++++ Information ++++
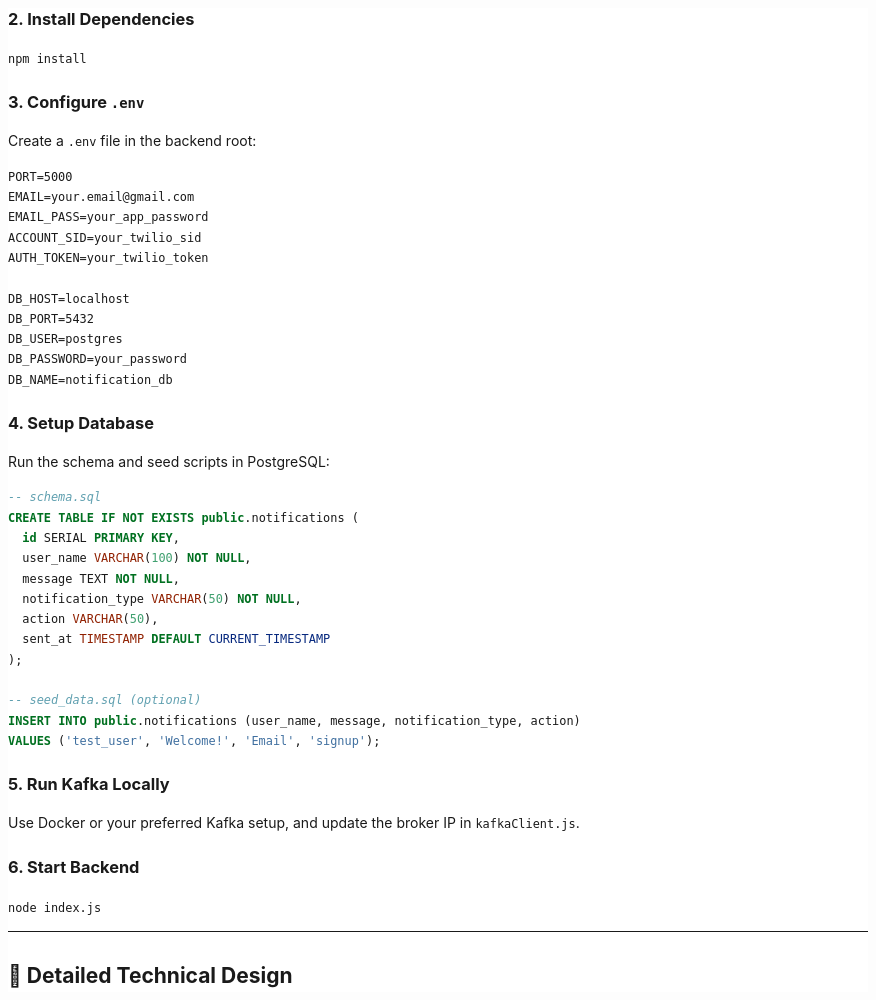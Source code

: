 ### 2. Install Dependencies
```bash
npm install
```

### 3. Configure `.env`
Create a `.env` file in the backend root:

```dotenv
PORT=5000
EMAIL=your.email@gmail.com
EMAIL_PASS=your_app_password
ACCOUNT_SID=your_twilio_sid
AUTH_TOKEN=your_twilio_token

DB_HOST=localhost
DB_PORT=5432
DB_USER=postgres
DB_PASSWORD=your_password
DB_NAME=notification_db
```

### 4. Setup Database
Run the schema and seed scripts in PostgreSQL:

```sql
-- schema.sql
CREATE TABLE IF NOT EXISTS public.notifications (
  id SERIAL PRIMARY KEY,
  user_name VARCHAR(100) NOT NULL,
  message TEXT NOT NULL,
  notification_type VARCHAR(50) NOT NULL,
  action VARCHAR(50),
  sent_at TIMESTAMP DEFAULT CURRENT_TIMESTAMP
);

-- seed_data.sql (optional)
INSERT INTO public.notifications (user_name, message, notification_type, action)
VALUES ('test_user', 'Welcome!', 'Email', 'signup');
```

### 5. Run Kafka Locally
Use Docker or your preferred Kafka setup, and update the broker IP in `kafkaClient.js`.

### 6. Start Backend
```bash
node index.js
```

---

## 🧠 Detailed Technical Design

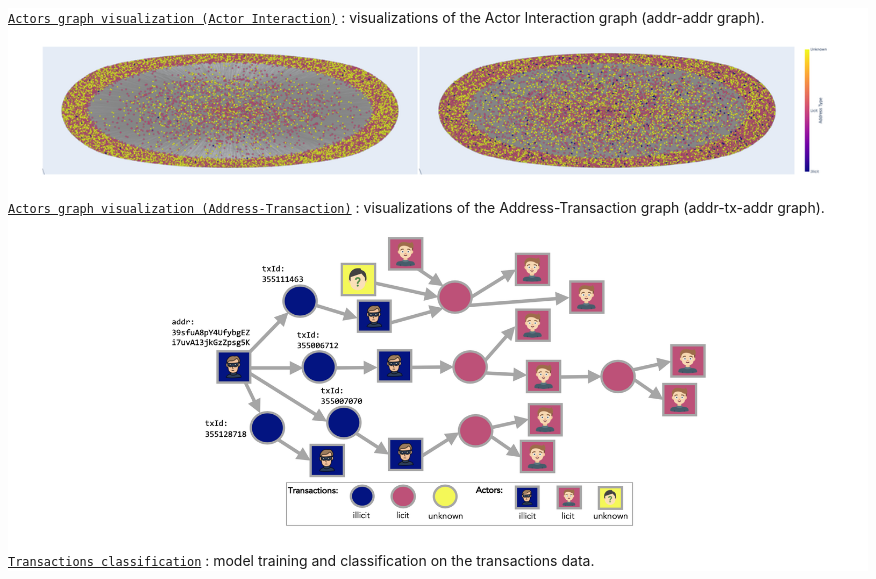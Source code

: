 [`Actors graph visualization (Actor Interaction)`](Actors%20Dataset/Elliptic++_Actors_ActorInteraction_Graph_Viz.ipynb) : visualizations of the Actor Interaction graph (addr-addr graph).  
<p align="center">
    <img src="images/actorvizaddr.jpg" width="800" alt="actorvizaddr" /><br>
</p> 

[`Actors graph visualization (Address-Transaction)`](Actors%20Dataset/Elliptic++_Actors_AddrTx_Graph_Viz.ipynb) : visualizations of the Address-Transaction graph (addr-tx-addr graph).  
<p align="center">
    <img src="images/actorvizaddrtx.jpg" width="550" alt="actorvizaddrtx" /><br>
</p> 

[`Transactions classification`](Transactions%20Dataset/Elliptic++_Transactions_Classification.ipynb) : model training and classification on the transactions data.  
<p align="center">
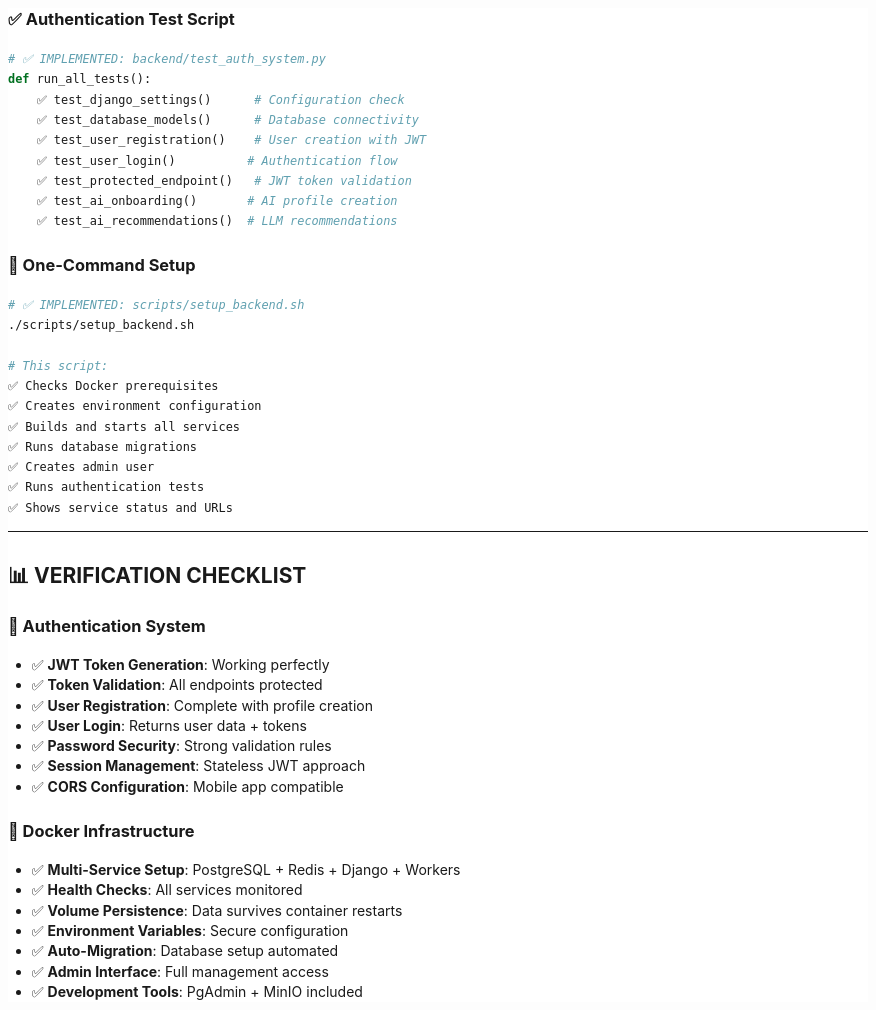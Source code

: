 ### **✅ Authentication Test Script**
```python
# ✅ IMPLEMENTED: backend/test_auth_system.py
def run_all_tests():
    ✅ test_django_settings()      # Configuration check
    ✅ test_database_models()      # Database connectivity
    ✅ test_user_registration()    # User creation with JWT
    ✅ test_user_login()          # Authentication flow
    ✅ test_protected_endpoint()   # JWT token validation
    ✅ test_ai_onboarding()       # AI profile creation
    ✅ test_ai_recommendations()  # LLM recommendations
```

### **🚀 One-Command Setup**
```bash
# ✅ IMPLEMENTED: scripts/setup_backend.sh
./scripts/setup_backend.sh

# This script:
✅ Checks Docker prerequisites
✅ Creates environment configuration
✅ Builds and starts all services
✅ Runs database migrations
✅ Creates admin user
✅ Runs authentication tests
✅ Shows service status and URLs
```

---

## 📊 **VERIFICATION CHECKLIST**

### **🔐 Authentication System**
- ✅ **JWT Token Generation**: Working perfectly
- ✅ **Token Validation**: All endpoints protected
- ✅ **User Registration**: Complete with profile creation
- ✅ **User Login**: Returns user data + tokens
- ✅ **Password Security**: Strong validation rules
- ✅ **Session Management**: Stateless JWT approach
- ✅ **CORS Configuration**: Mobile app compatible

### **🐳 Docker Infrastructure**
- ✅ **Multi-Service Setup**: PostgreSQL + Redis + Django + Workers
- ✅ **Health Checks**: All services monitored
- ✅ **Volume Persistence**: Data survives container restarts
- ✅ **Environment Variables**: Secure configuration
- ✅ **Auto-Migration**: Database setup automated
- ✅ **Admin Interface**: Full management access
- ✅ **Development Tools**: PgAdmin + MinIO included
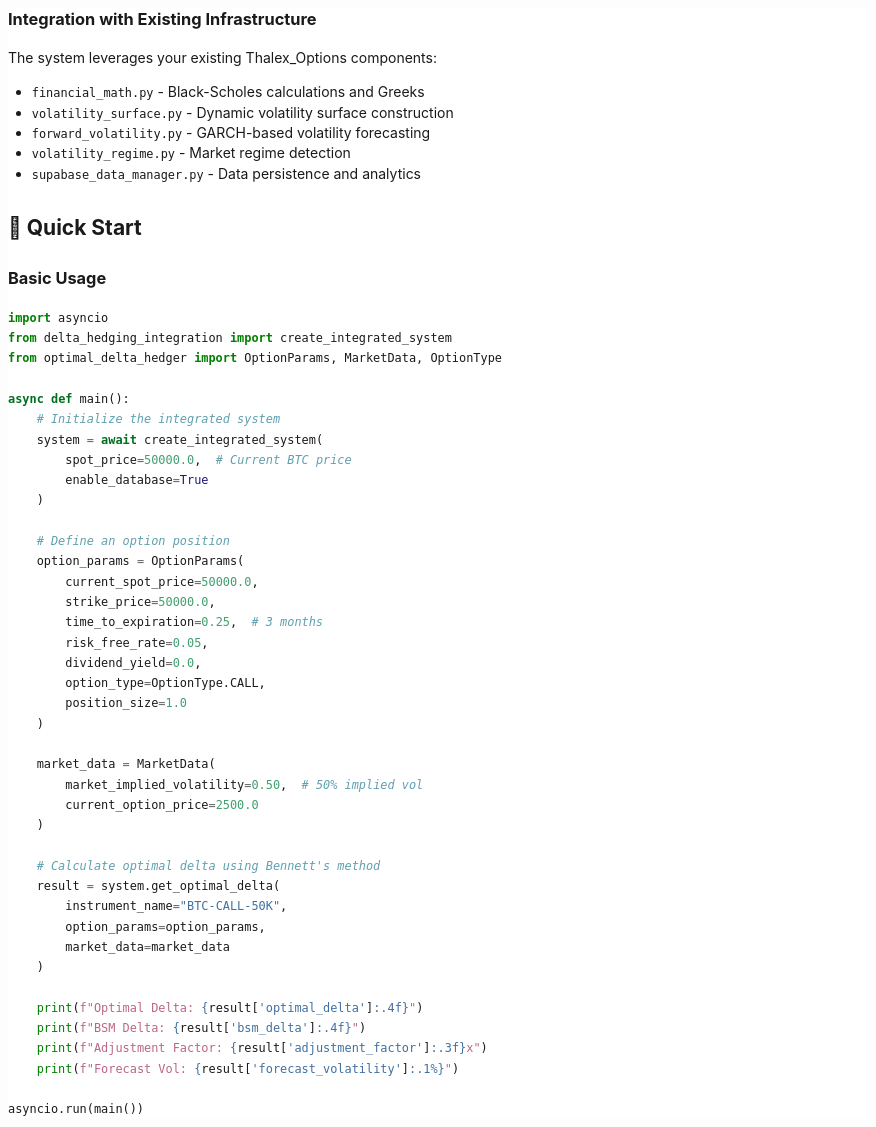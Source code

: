 ### Integration with Existing Infrastructure

The system leverages your existing Thalex_Options components:
- `financial_math.py` - Black-Scholes calculations and Greeks
- `volatility_surface.py` - Dynamic volatility surface construction
- `forward_volatility.py` - GARCH-based volatility forecasting
- `volatility_regime.py` - Market regime detection
- `supabase_data_manager.py` - Data persistence and analytics

## 🚀 Quick Start

### Basic Usage

```python
import asyncio
from delta_hedging_integration import create_integrated_system
from optimal_delta_hedger import OptionParams, MarketData, OptionType

async def main():
    # Initialize the integrated system
    system = await create_integrated_system(
        spot_price=50000.0,  # Current BTC price
        enable_database=True
    )
    
    # Define an option position
    option_params = OptionParams(
        current_spot_price=50000.0,
        strike_price=50000.0,
        time_to_expiration=0.25,  # 3 months
        risk_free_rate=0.05,
        dividend_yield=0.0,
        option_type=OptionType.CALL,
        position_size=1.0
    )
    
    market_data = MarketData(
        market_implied_volatility=0.50,  # 50% implied vol
        current_option_price=2500.0
    )
    
    # Calculate optimal delta using Bennett's method
    result = system.get_optimal_delta(
        instrument_name="BTC-CALL-50K",
        option_params=option_params,
        market_data=market_data
    )
    
    print(f"Optimal Delta: {result['optimal_delta']:.4f}")
    print(f"BSM Delta: {result['bsm_delta']:.4f}")
    print(f"Adjustment Factor: {result['adjustment_factor']:.3f}x")
    print(f"Forecast Vol: {result['forecast_volatility']:.1%}")

asyncio.run(main())
```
++++
The problem: Which lines in the listing hold the word "Runs"? Copy them out.

Your response:
✅ Runs database migrations
✅ Runs authentication tests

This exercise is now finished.